Aceh

Akhiri Polemik, Pengangkatan Aparatur Gampong di Aceh Besar Harus Mengacu UU Desa dan Qanun  

JANTHO, Infoaceh.net — Polemik terkait persyaratan pengangkatan aparatur gampong di Kabupaten Aceh Besar dinilai harus segera diakhiri.

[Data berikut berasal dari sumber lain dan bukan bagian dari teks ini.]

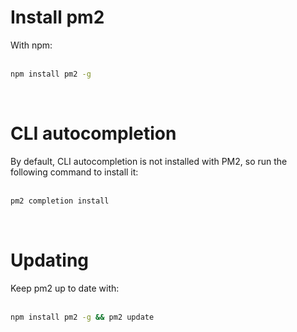<!-- TITLE: Install PM2 Runtime -->
<!-- SUBTITLE: Production Process Manager for Node.js applications -->

# Install pm2
With npm:<br><br>

```bash
npm install pm2 -g
```
<br>

# CLI autocompletion
By default, CLI autocompletion is not installed with PM2, so run the following command to install it:<br><br>

```bash
pm2 completion install
```
<br>

# Updating
Keep pm2 up to date with:<br><br>

```bash
npm install pm2 -g && pm2 update
```
<br>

Ketidakpahaman sebagian masyarakat terhadap regulasi yang berlaku dikhawatirkan dapat berkembang luas dan berpotensi memicu konflik horizontal di tingkat gampong.

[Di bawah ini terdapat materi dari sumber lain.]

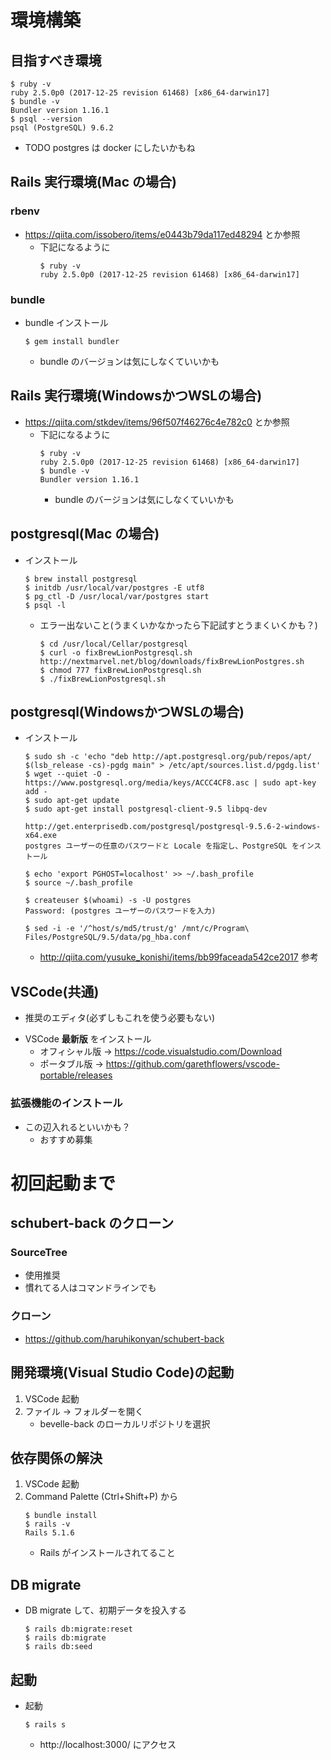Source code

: # 環境構築

## 目指すべき環境
```
$ ruby -v
ruby 2.5.0p0 (2017-12-25 revision 61468) [x86_64-darwin17]
$ bundle -v
Bundler version 1.16.1
$ psql --version
psql (PostgreSQL) 9.6.2
```
- TODO postgres は docker にしたいかもね

## Rails 実行環境(Mac の場合)
### rbenv
- https://qiita.com/issobero/items/e0443b79da117ed48294 とか参照
    - 下記になるように
        ```
        $ ruby -v
        ruby 2.5.0p0 (2017-12-25 revision 61468) [x86_64-darwin17]
        ```
### bundle
- bundle インストール
    ```
    $ gem install bundler
    ```
    - bundle のバージョンは気にしなくていいかも

## Rails 実行環境(WindowsかつWSLの場合)
- https://qiita.com/stkdev/items/96f507f46276c4e782c0 とか参照
    - 下記になるように
        ```
        $ ruby -v
        ruby 2.5.0p0 (2017-12-25 revision 61468) [x86_64-darwin17]
        $ bundle -v
        Bundler version 1.16.1
        ```
        - bundle のバージョンは気にしなくていいかも

## postgresql(Mac の場合)
- インストール
    ```
    $ brew install postgresql
    $ initdb /usr/local/var/postgres -E utf8
    $ pg_ctl -D /usr/local/var/postgres start
    $ psql -l
    ```
    - エラー出ないこと(うまくいかなかったら下記試すとうまくいくかも？)
        ```
        $ cd /usr/local/Cellar/postgresql
        $ curl -o fixBrewLionPostgresql.sh http://nextmarvel.net/blog/downloads/fixBrewLionPostgres.sh
        $ chmod 777 fixBrewLionPostgresql.sh
        $ ./fixBrewLionPostgresql.sh
        ```
        
## postgresql(WindowsかつWSLの場合)
- インストール
    ```
    $ sudo sh -c 'echo "deb http://apt.postgresql.org/pub/repos/apt/ $(lsb_release -cs)-pgdg main" > /etc/apt/sources.list.d/pgdg.list'
    $ wget --quiet -O - https://www.postgresql.org/media/keys/ACCC4CF8.asc | sudo apt-key add -
    $ sudo apt-get update
    $ sudo apt-get install postgresql-client-9.5 libpq-dev

    http://get.enterprisedb.com/postgresql/postgresql-9.5.6-2-windows-x64.exe
    postgres ユーザーの任意のパスワードと Locale を指定し、PostgreSQL をインストール

    $ echo 'export PGHOST=localhost' >> ~/.bash_profile
    $ source ~/.bash_profile

    $ createuser $(whoami) -s -U postgres
    Password: (postgres ユーザーのパスワードを入力)

    $ sed -i -e '/^host/s/md5/trust/g' /mnt/c/Program\ Files/PostgreSQL/9.5/data/pg_hba.conf
    ```

    - http://qiita.com/yusuke_konishi/items/bb99faceada542ce2017 参考

    
## VSCode(共通)
- 推奨のエディタ(必ずしもこれを使う必要もない)

+ VSCode **最新版** をインストール
    - オフィシャル版 -> https://code.visualstudio.com/Download
    - ポータブル版 -> https://github.com/garethflowers/vscode-portable/releases

### 拡張機能のインストール

- この辺入れるといいかも？
    - おすすめ募集

# 初回起動まで
## schubert-back のクローン
### SourceTree
- 使用推奨
- 慣れてる人はコマンドラインでも
### クローン
- https://github.com/haruhikonyan/schubert-back

## 開発環境(Visual Studio Code)の起動
1.  VSCode 起動
1.  ファイル -> フォルダーを開く
    - bevelle-back のローカルリポジトリを選択

## 依存関係の解決

1. VSCode 起動
1. Command Palette (Ctrl+Shift+P) から
    ```
    $ bundle install
    $ rails -v
    Rails 5.1.6
    ```
    - Rails がインストールされてること
    
## DB migrate
- DB migrate して、初期データを投入する
    ```
    $ rails db:migrate:reset
    $ rails db:migrate
    $ rails db:seed
    ```
    
## 起動
- 起動
    ```
    $ rails s
    ```
    - http://localhost:3000/ にアクセス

Hal tersebut disampaikan Kepala Dinas Pemberdayaan Masyarakat dan Gampong (DPMG) Aceh Besar, Carbaini SAg saat dikonfirmasi terkait masih berlangsungnya perdebatan publik mengenai pengangkatan aparatur gampong, Ahad (18/1/2026).
Carbaini menegaskan, pengangkatan aparatur gampong tidak dapat dilakukan secara sembarangan, melainkan wajib berpedoman pada ketentuan hukum yang telah ditetapkan oleh pemerintah pusat dan pemerintah daerah.
Menurutnya, dasar hukum pengangkatan aparatur gampong secara jelas diatur dalam Undang-undang Nomor 6 Tahun 2014 tentang Desa, yang di Aceh Besar diperkuat dengan Qanun Kabupaten Aceh Besar Nomor 2 Tahun 2020 tentang Pemerintahan Gampong.
“Terkait persyaratan pengangkatan aparatur gampong, sebenarnya hal ini sudah sering kami sosialisasikan. Kami berharap pihak kecamatan dapat lebih aktif memperkuat dan menyebarluaskan informasi tersebut kepada masyarakat, khususnya para keuchik. Apalagi di Aceh Besar saat ini banyak keuchik yang baru dilantik, sehingga publikasi dan pemahaman regulasi perlu diperkuat,” ujar Carbaini yang akrab disapa Abi.
Ia menegaskan, pengangkatan aparatur gampong harus merujuk pada Pasal 50 UU Nomor 6 Tahun 2014 tentang Desa serta Pasal 33 Qanun Aceh Besar Nomor 2 Tahun 2020 tentang Pemerintahan Gampong, yang secara rinci mengatur persyaratan dan mekanisme pengangkatan aparatur desa.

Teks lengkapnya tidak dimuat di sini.